Sep 15, 2025Company

The Economy will Become an RL Environment Machine

Brendan FoodyCo-founder / CEO

Every technological revolution has sparked fears of job loss. The industrial revolution displaced domestic producers with machines. The computer revolution displaced manual clerical work with spreadsheets and databases.

And yet, unemployment rates are lower today than both before and during these events, which each yielded entirely new categories of work. The vast majority of job categories recognized by the Bureau of Labor Statistics didn’t exist before the industrial revolution.

Humans Will Do Things Once

The history of technology is a story of democratizing access: the printing press spread ideas, industry scaled labor, and computers digitized knowledge. Each revolution forged entire industries around it. Today, AI makes human capability itself sharable.

“If you wish to achieve some kind of intellectual immortality, writing for the AIs is probably your best chance.” - Tyler Cowen

The value of human work will shift. Think about the difference between filing taxes once and teaching an AI model how to file taxes for you forever. The first is a variable cost, paid millions of times over by individuals and businesses. The second is a fixed cost; once we encode that knowledge, it can be applied an unlimited number of times.

Real-World Environments

Reinforcement learning (RL) is becoming so effective that it can saturate any eval, but academic benchmarks aren't reflective of the outcomes that consumers and enterprises care about. There is a sim-to-real gap in our benchmarks. Did the tax filing minimize liability? Did the medical advice improve patient outcomes? Did the lesson plan help students actually learn?

The real world has richer data rooms, more complex environments of applications and tools, and requests from both programmers and accountants. The frontier of model evaluation now lies in building richer environments: data rooms that mirror your Google Drive workspace, scaffolding that mimics the many applications you have on your laptop or phone, and reward functions that can assess the near-infinite number of actions you can take in the real world.

Models also need to be evaluated on longer-horizon tasks and collaborative environments: longitudinal patient cases assessed by boards of physicians, multi-party negotiations in M&A deals, and risk-hedging as markets move through cycles.

An Expanding Frontier

The market for humans teaching models is based on the amount of tasks humans can do which agents can’t do. Many researchers who believe in the inevitability of ASI downplay the role of human data. Once AI exceeds humans in every task, they ask, why would human data matter? Will the pool of people able to contribute to model improvement shrink substantially?

We worked on a project where a team of 100 people worked to find mistakes made by a frontier agent while using a tool. They created rubrics to evaluate the model’s mistakes. At first, everyone easily stumped the model because it failed frequently. Six months later, only 20 people could still stump the model, reinforcing the case made by skeptics of human data.

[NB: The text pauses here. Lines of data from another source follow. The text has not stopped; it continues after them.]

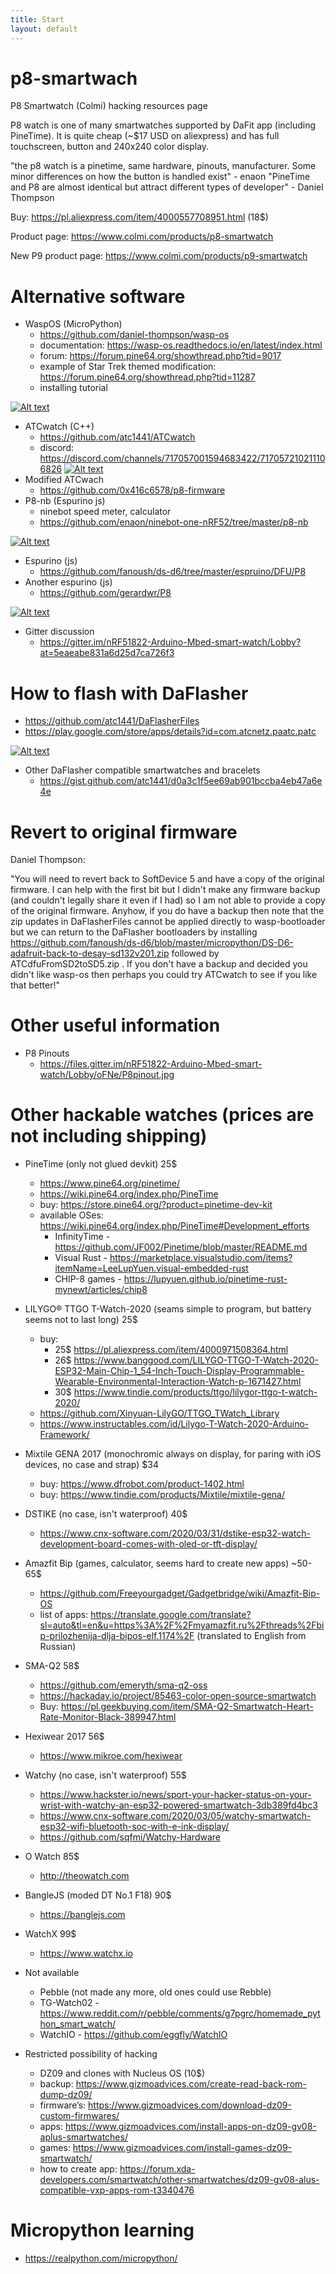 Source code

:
 ```yaml
---
title: Start
layout: default
---
```



# p8-smartwach
P8 Smartwatch (Colmi) hacking resources page

P8 watch is one of many smartwatches supported by DaFit app (including PineTime). It is quite cheap (~$17 USD on aliexpress) and has full touchscreen, button and 240x240 color display.

"the p8 watch is a pinetime, same hardware, pinouts, manufacturer. Some minor differences on how the button is handled exist" - enaon
"PineTime and P8 are almost identical but attract different types of developer" - Daniel Thompson

Buy: https://pl.aliexpress.com/item/4000557708951.html (18$)

Product page: https://www.colmi.com/products/p8-smartwatch

New P9 product page: https://www.colmi.com/products/p9-smartwatch

# Alternative software
- WaspOS (MicroPython)
  - https://github.com/daniel-thompson/wasp-os
  - documentation: https://wasp-os.readthedocs.io/en/latest/index.html
  - forum: https://forum.pine64.org/showthread.php?tid=9017
  - example of Star Trek themed modification: https://forum.pine64.org/showthread.php?tid=11287
  - installing tutorial

[![Alt text](https://img.youtube.com/vi/VJoDtMy-4pk/0.jpg)](https://www.youtube.com/watch?v=VJoDtMy-4pk)
- ATCwatch (C++)
  - https://github.com/atc1441/ATCwatch
  - discord: https://discord.com/channels/717057001594683422/717057210211106826
[![Alt text](https://img.youtube.com/vi/rRqulnz1nJM/0.jpg)](https://www.youtube.com/watch?v=rRqulnz1nJM)
- Modified ATCwach
  - https://github.com/0x416c6578/p8-firmware
- P8-nb (Espurino js)
  - ninebot speed meter, calculator
  - https://github.com/enaon/ninebot-one-nRF52/tree/master/p8-nb

[![Alt text](https://img.youtube.com/vi/4hs8I65Fz5g/0.jpg)](https://www.youtube.com/watch?v=4hs8I65Fz5g)
- Espurino (js)
  - https://github.com/fanoush/ds-d6/tree/master/espruino/DFU/P8
- Another espurino (js)
  - https://github.com/gerardwr/P8

[![Alt text](https://img.youtube.com/vi/PgB1PQA5_OQ/0.jpg)](https://www.youtube.com/watch?v=PgB1PQA5_OQ)

  
- Gitter discussion
  - https://gitter.im/nRF51822-Arduino-Mbed-smart-watch/Lobby?at=5eaeabe831a6d25d7ca726f3
  
# How to flash with DaFlasher
- https://github.com/atc1441/DaFlasherFiles
- https://play.google.com/store/apps/details?id=com.atcnetz.paatc.patc

[![Alt text](https://img.youtube.com/vi/gUVEz-pxhgg/0.jpg)](https://www.youtube.com/watch?v=gUVEz-pxhgg)

- Other DaFlasher compatible smartwatches and bracelets
  - https://gist.github.com/atc1441/d0a3c1f5ee69ab901bccba4eb47a6e4e

# Revert to original firmware
Daniel Thompson:

"You will need to revert back to SoftDevice 5 and have a copy of the original firmware. I can help with the first bit but I didn't make any firmware backup (and couldn't legally share it even if I had) so I am not able to provide a copy of the original firmware. Anyhow, if you do have a backup then note that the zip updates in DaFlasherFiles cannot be applied directly to wasp-bootloader but we can return to the DaFlasher bootloaders by installing https://github.com/fanoush/ds-d6/blob/master/micropython/DS-D6-adafruit-back-to-desay-sd132v201.zip followed by ATCdfuFromSD2toSD5.zip . If you don't have a backup and decided you didn't like wasp-os then perhaps you could try ATCwatch to see if you like that better!"

# Other useful information
- P8 Pinouts
  - https://files.gitter.im/nRF51822-Arduino-Mbed-smart-watch/Lobby/oFNe/P8pinout.jpg

# Other hackable watches (prices are not including shipping)
- PineTime (only not glued devkit) 25$
  - https://www.pine64.org/pinetime/
  - https://wiki.pine64.org/index.php/PineTime
  - buy: https://store.pine64.org/?product=pinetime-dev-kit
  - available OSes: https://wiki.pine64.org/index.php/PineTime#Development_efforts
    - InfinityTime - https://github.com/JF002/Pinetime/blob/master/README.md
    - Visual Rust - https://marketplace.visualstudio.com/items?itemName=LeeLupYuen.visual-embedded-rust
    - CHIP-8 games - https://lupyuen.github.io/pinetime-rust-mynewt/articles/chip8
- LILYGO® TTGO T-Watch-2020 (seams simple to program, but battery seems not to last long) 25$
  - buy: 
    - 25$ https://pl.aliexpress.com/item/4000971508364.html
    - 26$ https://www.banggood.com/LILYGO-TTGO-T-Watch-2020-ESP32-Main-Chip-1_54-Inch-Touch-Display-Programmable-Wearable-Environmental-Interaction-Watch-p-1671427.html
    - 30$ https://www.tindie.com/products/ttgo/lilygor-ttgo-t-watch-2020/ 
  - https://github.com/Xinyuan-LilyGO/TTGO_TWatch_Library
  - https://www.instructables.com/id/Lilygo-T-Watch-2020-Arduino-Framework/
- Mixtile GENA 2017 (monochromic always on display, for paring with iOS devices, no case and strap) $34
  - buy: https://www.dfrobot.com/product-1402.html
  - buy: https://www.tindie.com/products/Mixtile/mixtile-gena/
- DSTIKE (no case, isn't waterproof) 40$
  - https://www.cnx-software.com/2020/03/31/dstike-esp32-watch-development-board-comes-with-oled-or-tft-display/

- Amazfit Bip (games, calculator, seems hard to create new apps) ~50-65$
  - https://github.com/Freeyourgadget/Gadgetbridge/wiki/Amazfit-Bip-OS
  - list of apps: https://translate.google.com/translate?sl=auto&tl=en&u=https%3A%2F%2Fmyamazfit.ru%2Fthreads%2Fbip-prilozhenija-dlja-bipos-elf.1174%2F (translated to English from Russian)
- SMA-Q2 58$
  - https://github.com/emeryth/sma-q2-oss
  - https://hackaday.io/project/85463-color-open-source-smartwatch
  - Buy: https://pl.geekbuying.com/item/SMA-Q2-Smartwatch-Heart-Rate-Monitor-Black-389947.html
- Hexiwear 2017 56$
  - https://www.mikroe.com/hexiwear 
- Watchy (no case, isn't waterproof) 55$
  - https://www.hackster.io/news/sport-your-hacker-status-on-your-wrist-with-watchy-an-esp32-powered-smartwatch-3db389fd4bc3
  - https://www.cnx-software.com/2020/03/05/watchy-smartwatch-esp32-wifi-bluetooth-soc-with-e-ink-display/
  - https://github.com/sqfmi/Watchy-Hardware
- O Watch 85$
  - http://theowatch.com
- BangleJS (moded DT No.1 F18) 90$
  - https://banglejs.com
- WatchX 99$
  - https://www.watchx.io
- Not available
  - Pebble (not made any more, old ones could use Rebble)
  - TG-Watch02 - https://www.reddit.com/r/pebble/comments/g7pgrc/homemade_python_smart_watch/
  - WatchIO - https://github.com/eggfly/WatchIO
- Restricted possibility of hacking
  - DZ09 and clones with Nucleus OS (10$)
   - backup: https://www.gizmoadvices.com/create-read-back-rom-dump-dz09/
   - firmware’s: https://www.gizmoadvices.com/download-dz09-custom-firmwares/
   - apps: https://www.gizmoadvices.com/install-apps-on-dz09-gv08-aplus-smartwatches/
   - games: https://www.gizmoadvices.com/install-games-dz09-smartwatch/
   - how to create app: https://forum.xda-developers.com/smartwatch/other-smartwatches/dz09-gv08-alus-compatible-vxp-apps-rom-t3340476

# Micropython learning
- https://realpython.com/micropython/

We then added more tools that the agent could access and started pushing for longer-horizon tasks that would take humans over ten hours to complete. Suddenly, the model began failing across these challenges, and all 100 participants were able to once again contribute meaningfully to the project. As long as there are tasks in the economy that humans can perform but agents cannot, we will continue to need humans to create evaluations and train agents.

The Long-Term Outlook

Everyone is focused on the jobs AI might eliminate, such as copywriting, paralegal work, and medical billing. But not nearly enough attention is dedicated to the industry it will create, driven by people who will shape AI’s judgment, design its training environments, and ensure its outputs meet human standards.

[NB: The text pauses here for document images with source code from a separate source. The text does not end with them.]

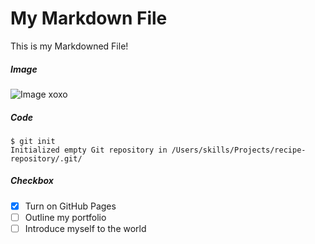 # My Markdown File
This is my Markdowned File!

##### Image
![Image xoxo](https://octodex.github.com/images/yaktocat.png)

##### Code
```
$ git init
Initialized empty Git repository in /Users/skills/Projects/recipe-repository/.git/
```
##### Checkbox
- [X] Turn on GitHub Pages
- [ ] Outline my portfolio
- [ ] Introduce myself to the world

We are entering the era of experience, with models learning to optimize for rewards in the real-world. Just as humans learn through the guidance of others, AI will require robust feedback. Professors create tests and rubrics to help us improve, while managers provide us with performance reviews to track how we’re doing in our jobs. The same type of scaffolding will be needed by the next generation of AI models.

The industrial revolution created a new class of workers who designed machines and kept them running. Similarly, the AI revolution will create a new class of workers tasked with guiding machines and democratizing access to their abilities. This is the great paradox: the future of AI is human.